Open-source contributions
- RusNLP, a semantic search engine for Russian NLP conference papers.
- Vecto, a Python framework for working with real-valued linguistic representations.
- CIRTEC project dedicated to scientometric analysis of role of citations in academic publication.
Relevant skills
- Computer Science: My education and work experience as a software engineer gave me such skills in computer science and software engineering as algorithms, object oriented design, patterns, architecture design and product understanding.
- Linguistics: My second degree in linguistics gave me a deep understanding of mechanisms of a human language, e.g. generative grammar, formal semantics and linguistic typology.
- Stack: I use C/C++ for performance-critical code, and Python (along with pytorch and numpy) for high-level scripting, quick prototyping, experiments and data analysis.

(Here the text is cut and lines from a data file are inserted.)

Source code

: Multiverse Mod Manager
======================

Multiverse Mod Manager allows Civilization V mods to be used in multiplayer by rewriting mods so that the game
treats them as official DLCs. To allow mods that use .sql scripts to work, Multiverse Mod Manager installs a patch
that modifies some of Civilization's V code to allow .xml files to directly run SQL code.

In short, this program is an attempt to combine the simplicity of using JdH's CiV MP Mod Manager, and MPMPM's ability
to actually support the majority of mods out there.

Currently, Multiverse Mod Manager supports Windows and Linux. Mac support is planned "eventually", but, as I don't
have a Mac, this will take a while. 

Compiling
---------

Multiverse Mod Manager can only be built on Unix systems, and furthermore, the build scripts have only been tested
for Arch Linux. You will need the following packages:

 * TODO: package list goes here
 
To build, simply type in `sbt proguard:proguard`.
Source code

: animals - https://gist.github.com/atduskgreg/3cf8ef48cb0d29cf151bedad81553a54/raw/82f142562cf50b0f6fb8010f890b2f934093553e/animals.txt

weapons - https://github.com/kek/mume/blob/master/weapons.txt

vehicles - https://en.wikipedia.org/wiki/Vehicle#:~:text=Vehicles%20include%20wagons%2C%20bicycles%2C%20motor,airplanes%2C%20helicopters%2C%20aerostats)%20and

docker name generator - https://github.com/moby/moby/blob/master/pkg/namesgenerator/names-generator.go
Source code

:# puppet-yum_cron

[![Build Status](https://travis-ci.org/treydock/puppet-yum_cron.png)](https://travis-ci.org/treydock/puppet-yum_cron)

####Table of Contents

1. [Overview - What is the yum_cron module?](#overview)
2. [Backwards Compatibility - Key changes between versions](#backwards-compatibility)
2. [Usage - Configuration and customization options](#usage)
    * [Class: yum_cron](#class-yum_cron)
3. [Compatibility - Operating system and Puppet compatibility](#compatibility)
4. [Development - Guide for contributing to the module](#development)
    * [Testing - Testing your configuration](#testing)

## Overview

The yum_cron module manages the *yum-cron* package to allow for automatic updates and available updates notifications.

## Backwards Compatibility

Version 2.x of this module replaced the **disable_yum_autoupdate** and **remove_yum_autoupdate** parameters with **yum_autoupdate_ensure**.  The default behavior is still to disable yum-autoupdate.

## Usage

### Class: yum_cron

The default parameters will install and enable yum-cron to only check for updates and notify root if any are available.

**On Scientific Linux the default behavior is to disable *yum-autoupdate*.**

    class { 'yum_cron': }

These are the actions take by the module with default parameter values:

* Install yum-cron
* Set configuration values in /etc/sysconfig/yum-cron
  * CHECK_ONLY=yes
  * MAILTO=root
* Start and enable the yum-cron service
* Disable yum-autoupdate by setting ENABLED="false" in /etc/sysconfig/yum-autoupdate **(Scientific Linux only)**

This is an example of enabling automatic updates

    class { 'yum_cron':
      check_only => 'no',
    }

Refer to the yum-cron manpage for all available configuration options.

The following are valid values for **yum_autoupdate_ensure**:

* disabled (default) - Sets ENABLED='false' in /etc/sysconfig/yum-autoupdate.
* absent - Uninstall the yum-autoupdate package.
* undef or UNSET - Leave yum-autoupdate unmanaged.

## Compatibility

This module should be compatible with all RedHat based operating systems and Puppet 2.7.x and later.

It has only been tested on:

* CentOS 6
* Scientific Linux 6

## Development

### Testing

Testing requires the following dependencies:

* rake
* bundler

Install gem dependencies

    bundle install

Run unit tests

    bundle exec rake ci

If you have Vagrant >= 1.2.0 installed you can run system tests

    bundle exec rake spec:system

- Other: I have a decent understanding of UNIX system administration, I am familiar with version control systems (git, svn) and databases (SQL). I have interest in cognitive sciences, and I know about key works, methods and recent advances in fields of decision making and language processing.
- Natural Languages: Russian (native), English (fluent).
Teaching
- Teaching Assistant (January 2019 - July 2019), Machine Learning, The National Research University Higher School of Economics.
- Teaching Assistant (January 2018 - July 2018), Data Science, The National Research University Higher School of Economics.
- Lecturer (January 2019 - June 2019), Distributional Semantics, Novosibirsk State University, Novosibirsk, Russia
Activities
- Programme Committee: AACL, ACL, EACL, EMNLP, LREC, NAACL; AIST (Analysis of Images, Social networks and Texts Conference), AINL(Artificial Intelligence and Natural Language Conference).
- Reviewing: IEEE Access (Q1), JASIST (Q1), Language Resources and Evaluation Journal (Q3), Journal of Intelligent Systems (Q4), Journal of Metadata, Semantics and Ontologies (Q4), etc.
- Membership: Association of Computational Linguistics and Special Interest Group on Slavic Natural Language Processing SIGSLAV.
- Mentoring: Mentor for the Apertium Project at Google Code-in 2018.
- Organizing: Organizer of an open NLP Seminar in Moscow and St. Petersburg; participated in organisation of Sberbank Data Science Journey 2018.
- Speaking: Speaker on DataFest 2019 and Geek Picnic 2019; invited speaker at AINL 2018.
- Competitions: 1st place at the EVALITA-2018 Shared Task on Automated Misogyny Detection across 16 teams.
- Participated in ESSLLI 2018 (Sofia, Bulgaria) and RUSSIR 2017/2018 summer schools.